(Saved entries)
┌──

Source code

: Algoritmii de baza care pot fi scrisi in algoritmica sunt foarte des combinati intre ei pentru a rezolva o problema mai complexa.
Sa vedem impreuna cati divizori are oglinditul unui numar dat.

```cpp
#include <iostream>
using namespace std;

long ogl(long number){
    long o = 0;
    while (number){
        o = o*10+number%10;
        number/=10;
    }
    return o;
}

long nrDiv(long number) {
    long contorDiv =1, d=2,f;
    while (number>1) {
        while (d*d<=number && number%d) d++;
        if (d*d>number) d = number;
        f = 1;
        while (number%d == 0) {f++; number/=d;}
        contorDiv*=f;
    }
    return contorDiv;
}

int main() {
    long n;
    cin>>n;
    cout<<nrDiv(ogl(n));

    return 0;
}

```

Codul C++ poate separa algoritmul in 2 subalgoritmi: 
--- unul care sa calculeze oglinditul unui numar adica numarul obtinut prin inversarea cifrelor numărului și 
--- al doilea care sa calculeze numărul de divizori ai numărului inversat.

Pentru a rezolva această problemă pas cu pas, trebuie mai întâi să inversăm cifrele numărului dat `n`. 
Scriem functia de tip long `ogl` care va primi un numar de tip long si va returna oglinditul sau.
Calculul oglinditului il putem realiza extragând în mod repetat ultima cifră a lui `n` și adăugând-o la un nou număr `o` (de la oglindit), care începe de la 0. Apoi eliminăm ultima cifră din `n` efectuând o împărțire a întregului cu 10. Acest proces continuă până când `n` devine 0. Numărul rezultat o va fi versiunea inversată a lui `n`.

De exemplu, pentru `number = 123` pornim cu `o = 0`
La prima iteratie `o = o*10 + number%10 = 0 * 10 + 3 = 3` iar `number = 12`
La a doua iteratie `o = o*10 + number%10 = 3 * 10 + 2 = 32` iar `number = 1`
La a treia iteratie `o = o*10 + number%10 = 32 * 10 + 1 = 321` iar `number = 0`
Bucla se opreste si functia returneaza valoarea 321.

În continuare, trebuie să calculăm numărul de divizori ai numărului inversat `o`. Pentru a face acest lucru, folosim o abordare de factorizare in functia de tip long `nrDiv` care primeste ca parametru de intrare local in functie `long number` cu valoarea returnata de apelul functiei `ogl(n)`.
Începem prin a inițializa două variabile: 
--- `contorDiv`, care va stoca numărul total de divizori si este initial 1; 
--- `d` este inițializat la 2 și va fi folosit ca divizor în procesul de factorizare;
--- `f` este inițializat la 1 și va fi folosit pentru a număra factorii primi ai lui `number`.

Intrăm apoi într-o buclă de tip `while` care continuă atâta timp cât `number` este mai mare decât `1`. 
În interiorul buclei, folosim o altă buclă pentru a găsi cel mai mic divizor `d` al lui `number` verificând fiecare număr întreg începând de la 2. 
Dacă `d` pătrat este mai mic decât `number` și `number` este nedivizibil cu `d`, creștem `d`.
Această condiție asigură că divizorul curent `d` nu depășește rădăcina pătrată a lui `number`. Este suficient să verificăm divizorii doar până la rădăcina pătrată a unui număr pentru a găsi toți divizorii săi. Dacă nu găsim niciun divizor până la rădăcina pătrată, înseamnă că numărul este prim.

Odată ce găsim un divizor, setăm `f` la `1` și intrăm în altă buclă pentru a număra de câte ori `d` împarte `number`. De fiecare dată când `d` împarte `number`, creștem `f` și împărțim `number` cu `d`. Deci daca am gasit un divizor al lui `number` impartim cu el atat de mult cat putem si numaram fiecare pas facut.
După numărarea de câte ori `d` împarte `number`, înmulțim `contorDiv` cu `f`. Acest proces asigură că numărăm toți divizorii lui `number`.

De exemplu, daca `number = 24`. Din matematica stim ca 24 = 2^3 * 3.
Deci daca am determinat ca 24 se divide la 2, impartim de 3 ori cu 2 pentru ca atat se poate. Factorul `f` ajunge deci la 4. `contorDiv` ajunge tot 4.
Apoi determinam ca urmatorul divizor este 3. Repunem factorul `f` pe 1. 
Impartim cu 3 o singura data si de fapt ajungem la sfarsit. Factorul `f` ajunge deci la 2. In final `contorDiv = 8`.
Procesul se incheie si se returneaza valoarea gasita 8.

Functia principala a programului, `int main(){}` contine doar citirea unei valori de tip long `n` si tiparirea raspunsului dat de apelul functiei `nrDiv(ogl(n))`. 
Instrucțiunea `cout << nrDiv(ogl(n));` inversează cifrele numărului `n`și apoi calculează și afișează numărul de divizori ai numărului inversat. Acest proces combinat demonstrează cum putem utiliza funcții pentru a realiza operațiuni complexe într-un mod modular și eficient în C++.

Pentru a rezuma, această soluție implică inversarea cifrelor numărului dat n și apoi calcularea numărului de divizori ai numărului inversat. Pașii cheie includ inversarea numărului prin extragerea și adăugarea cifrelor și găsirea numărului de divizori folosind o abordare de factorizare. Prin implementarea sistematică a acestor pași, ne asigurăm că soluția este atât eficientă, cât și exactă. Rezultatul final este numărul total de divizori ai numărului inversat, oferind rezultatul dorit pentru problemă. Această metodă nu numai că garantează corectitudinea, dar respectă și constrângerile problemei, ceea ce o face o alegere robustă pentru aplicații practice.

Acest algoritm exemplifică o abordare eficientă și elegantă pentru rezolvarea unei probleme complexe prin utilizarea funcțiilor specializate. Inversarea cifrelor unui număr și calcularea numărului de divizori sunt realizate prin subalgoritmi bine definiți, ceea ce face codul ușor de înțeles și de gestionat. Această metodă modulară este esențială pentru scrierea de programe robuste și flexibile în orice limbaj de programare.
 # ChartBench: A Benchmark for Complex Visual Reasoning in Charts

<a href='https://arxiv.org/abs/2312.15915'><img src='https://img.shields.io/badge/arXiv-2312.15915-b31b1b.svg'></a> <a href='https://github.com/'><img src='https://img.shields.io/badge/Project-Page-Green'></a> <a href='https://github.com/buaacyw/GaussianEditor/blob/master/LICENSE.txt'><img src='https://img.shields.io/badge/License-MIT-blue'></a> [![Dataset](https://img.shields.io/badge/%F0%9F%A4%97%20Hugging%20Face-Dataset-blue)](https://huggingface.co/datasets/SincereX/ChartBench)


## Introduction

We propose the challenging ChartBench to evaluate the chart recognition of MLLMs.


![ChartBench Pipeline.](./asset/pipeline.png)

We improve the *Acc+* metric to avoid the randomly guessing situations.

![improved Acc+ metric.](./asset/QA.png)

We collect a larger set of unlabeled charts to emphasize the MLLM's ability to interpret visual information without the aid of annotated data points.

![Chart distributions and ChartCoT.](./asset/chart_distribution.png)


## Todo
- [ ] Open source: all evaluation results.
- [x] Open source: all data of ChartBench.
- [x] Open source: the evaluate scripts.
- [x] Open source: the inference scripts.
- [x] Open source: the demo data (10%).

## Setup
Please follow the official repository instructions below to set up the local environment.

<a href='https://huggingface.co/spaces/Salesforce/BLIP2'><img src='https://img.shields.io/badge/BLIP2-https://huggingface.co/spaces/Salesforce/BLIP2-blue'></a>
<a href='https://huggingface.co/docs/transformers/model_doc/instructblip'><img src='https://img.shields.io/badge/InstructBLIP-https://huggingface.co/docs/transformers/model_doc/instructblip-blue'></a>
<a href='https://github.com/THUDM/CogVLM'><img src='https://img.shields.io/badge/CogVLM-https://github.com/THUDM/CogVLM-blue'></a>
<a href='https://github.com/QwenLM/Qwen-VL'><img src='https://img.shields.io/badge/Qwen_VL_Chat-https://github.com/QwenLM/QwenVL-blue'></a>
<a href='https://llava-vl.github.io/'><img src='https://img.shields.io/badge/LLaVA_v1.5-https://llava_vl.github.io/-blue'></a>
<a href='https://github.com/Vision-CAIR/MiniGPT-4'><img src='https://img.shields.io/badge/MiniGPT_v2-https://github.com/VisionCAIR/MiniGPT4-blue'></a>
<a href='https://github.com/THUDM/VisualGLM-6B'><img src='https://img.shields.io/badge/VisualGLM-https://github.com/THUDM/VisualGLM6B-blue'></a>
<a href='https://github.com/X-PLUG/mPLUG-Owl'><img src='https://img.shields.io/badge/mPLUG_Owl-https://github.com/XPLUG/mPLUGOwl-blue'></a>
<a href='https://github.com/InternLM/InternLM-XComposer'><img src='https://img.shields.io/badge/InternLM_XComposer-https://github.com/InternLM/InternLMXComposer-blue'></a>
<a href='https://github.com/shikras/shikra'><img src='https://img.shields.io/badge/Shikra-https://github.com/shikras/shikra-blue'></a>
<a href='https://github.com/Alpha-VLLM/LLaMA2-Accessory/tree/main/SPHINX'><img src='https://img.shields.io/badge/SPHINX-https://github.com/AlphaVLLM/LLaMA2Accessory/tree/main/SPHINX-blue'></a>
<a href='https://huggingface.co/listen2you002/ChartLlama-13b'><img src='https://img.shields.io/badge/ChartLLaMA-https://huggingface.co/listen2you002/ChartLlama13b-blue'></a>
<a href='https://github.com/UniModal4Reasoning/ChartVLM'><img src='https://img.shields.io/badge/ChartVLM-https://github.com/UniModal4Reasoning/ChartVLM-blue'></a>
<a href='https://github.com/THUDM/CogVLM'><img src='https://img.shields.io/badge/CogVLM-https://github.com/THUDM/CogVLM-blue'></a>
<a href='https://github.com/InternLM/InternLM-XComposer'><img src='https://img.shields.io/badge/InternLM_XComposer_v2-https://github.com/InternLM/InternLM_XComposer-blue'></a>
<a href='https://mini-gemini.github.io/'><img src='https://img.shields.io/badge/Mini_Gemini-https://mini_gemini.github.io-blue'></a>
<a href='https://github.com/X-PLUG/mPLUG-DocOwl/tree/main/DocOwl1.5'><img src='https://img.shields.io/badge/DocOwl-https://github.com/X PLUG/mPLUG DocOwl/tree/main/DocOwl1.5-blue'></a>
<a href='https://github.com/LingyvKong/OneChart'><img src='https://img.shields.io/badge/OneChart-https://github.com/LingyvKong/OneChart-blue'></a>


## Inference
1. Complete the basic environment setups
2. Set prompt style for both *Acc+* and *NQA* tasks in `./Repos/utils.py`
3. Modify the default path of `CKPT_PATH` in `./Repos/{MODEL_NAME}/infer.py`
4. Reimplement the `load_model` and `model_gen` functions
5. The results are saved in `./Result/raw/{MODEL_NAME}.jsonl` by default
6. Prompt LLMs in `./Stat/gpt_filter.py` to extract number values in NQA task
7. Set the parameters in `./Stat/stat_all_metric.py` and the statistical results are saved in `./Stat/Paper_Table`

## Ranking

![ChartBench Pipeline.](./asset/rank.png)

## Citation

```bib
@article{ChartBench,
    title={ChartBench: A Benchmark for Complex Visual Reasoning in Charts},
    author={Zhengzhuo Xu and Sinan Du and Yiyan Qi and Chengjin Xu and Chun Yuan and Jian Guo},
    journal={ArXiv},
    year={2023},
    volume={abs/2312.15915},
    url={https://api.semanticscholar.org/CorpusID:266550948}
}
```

└──

■ WHAT THIS TASK INVOLVES
Output the lines above exactly, but only those between the line holding "În continuare, trebuie" and the line holding "este initial 1;", inclusive.

■ RESPONSE TO THIS TASK
În continuare, trebuie să calculăm numărul de divizori ai numărului inversat `o`. Pentru a face acest lucru, folosim o abordare de factorizare in functia de tip long `nrDiv` care primeste ca parametru de intrare local in functie `long number` cu valoarea returnata de apelul functiei `ogl(n)`.
Începem prin a inițializa două variabile: 
--- `contorDiv`, care va stoca numărul total de divizori si este initial 1; 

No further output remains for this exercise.